Work instruction: The answer must be every line below that holds the word "Geometric".

Information shown:
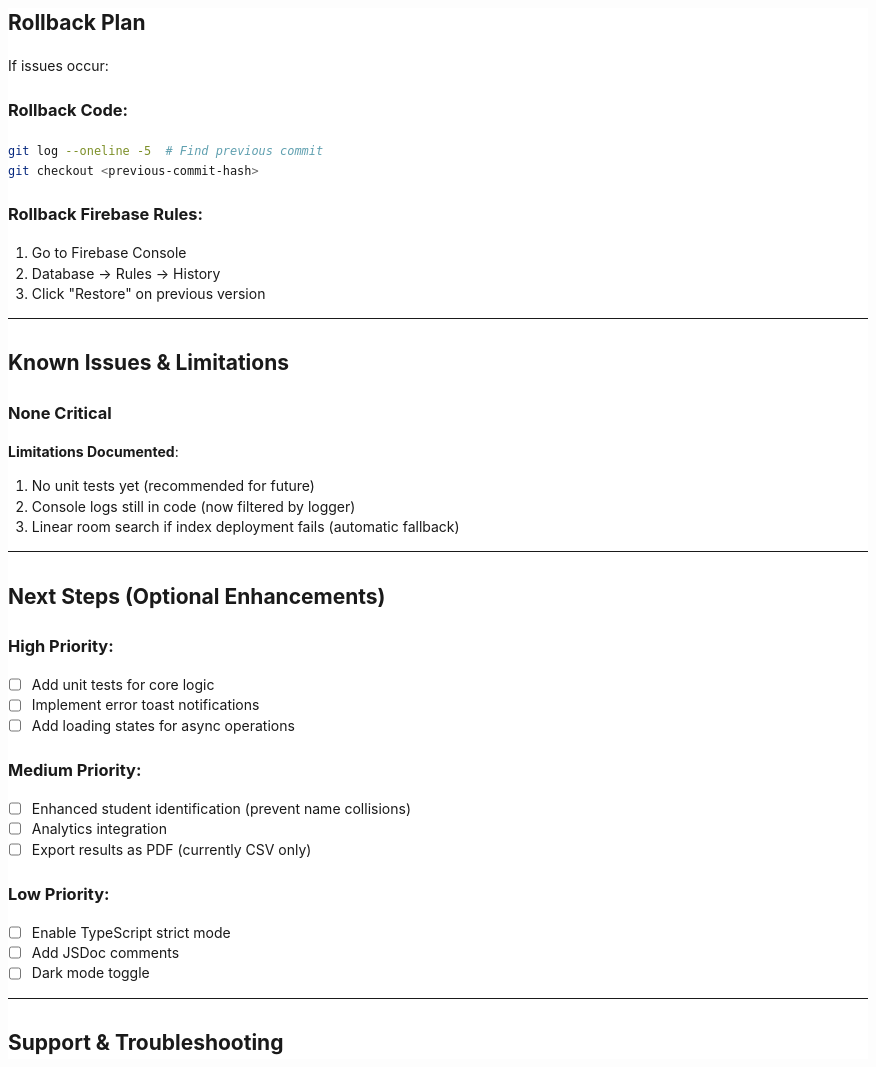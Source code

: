 ## Rollback Plan

If issues occur:

### Rollback Code:
```bash
git log --oneline -5  # Find previous commit
git checkout <previous-commit-hash>
```

### Rollback Firebase Rules:
1. Go to Firebase Console
2. Database → Rules → History
3. Click "Restore" on previous version

---

## Known Issues & Limitations

### None Critical

**Limitations Documented**:
1. No unit tests yet (recommended for future)
2. Console logs still in code (now filtered by logger)
3. Linear room search if index deployment fails (automatic fallback)

---

## Next Steps (Optional Enhancements)

### High Priority:
- [ ] Add unit tests for core logic
- [ ] Implement error toast notifications
- [ ] Add loading states for async operations

### Medium Priority:
- [ ] Enhanced student identification (prevent name collisions)
- [ ] Analytics integration
- [ ] Export results as PDF (currently CSV only)

### Low Priority:
- [ ] Enable TypeScript strict mode
- [ ] Add JSDoc comments
- [ ] Dark mode toggle

---

## Support & Troubleshooting
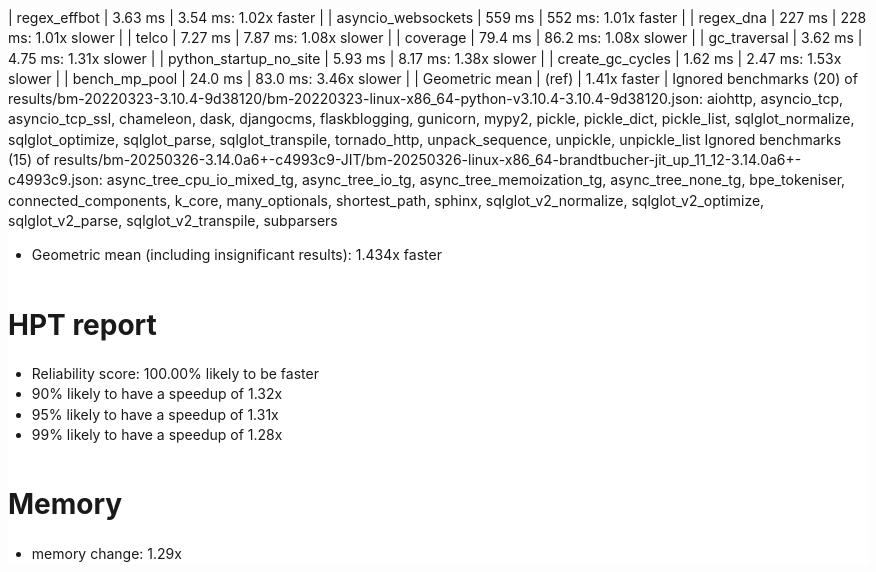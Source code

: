 | regex_effbot             | 3.63 ms                                                | 3.54 ms: 1.02x faster                                                |
| asyncio_websockets       | 559 ms                                                 | 552 ms: 1.01x faster                                                 |
| regex_dna                | 227 ms                                                 | 228 ms: 1.01x slower                                                 |
| telco                    | 7.27 ms                                                | 7.87 ms: 1.08x slower                                                |
| coverage                 | 79.4 ms                                                | 86.2 ms: 1.08x slower                                                |
| gc_traversal             | 3.62 ms                                                | 4.75 ms: 1.31x slower                                                |
| python_startup_no_site   | 5.93 ms                                                | 8.17 ms: 1.38x slower                                                |
| create_gc_cycles         | 1.62 ms                                                | 2.47 ms: 1.53x slower                                                |
| bench_mp_pool            | 24.0 ms                                                | 83.0 ms: 3.46x slower                                                |
| Geometric mean           | (ref)                                                  | 1.41x faster                                                         |
Ignored benchmarks (20) of results/bm-20220323-3.10.4-9d38120/bm-20220323-linux-x86_64-python-v3.10.4-3.10.4-9d38120.json: aiohttp, asyncio_tcp, asyncio_tcp_ssl, chameleon, dask, djangocms, flaskblogging, gunicorn, mypy2, pickle, pickle_dict, pickle_list, sqlglot_normalize, sqlglot_optimize, sqlglot_parse, sqlglot_transpile, tornado_http, unpack_sequence, unpickle, unpickle_list
Ignored benchmarks (15) of results/bm-20250326-3.14.0a6+-c4993c9-JIT/bm-20250326-linux-x86_64-brandtbucher-jit_up_11_12-3.14.0a6+-c4993c9.json: async_tree_cpu_io_mixed_tg, async_tree_io_tg, async_tree_memoization_tg, async_tree_none_tg, bpe_tokeniser, connected_components, k_core, many_optionals, shortest_path, sphinx, sqlglot_v2_normalize, sqlglot_v2_optimize, sqlglot_v2_parse, sqlglot_v2_transpile, subparsers

- Geometric mean (including insignificant results): 1.434x faster

# HPT report

- Reliability score: 100.00% likely to be faster
- 90% likely to have a speedup of 1.32x
- 95% likely to have a speedup of 1.31x
- 99% likely to have a speedup of 1.28x

# Memory
- memory change: 1.29x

Solution:
| Geometric mean           | (ref)                                                  | 1.41x faster                                                         |
- Geometric mean (including insignificant results): 1.434x faster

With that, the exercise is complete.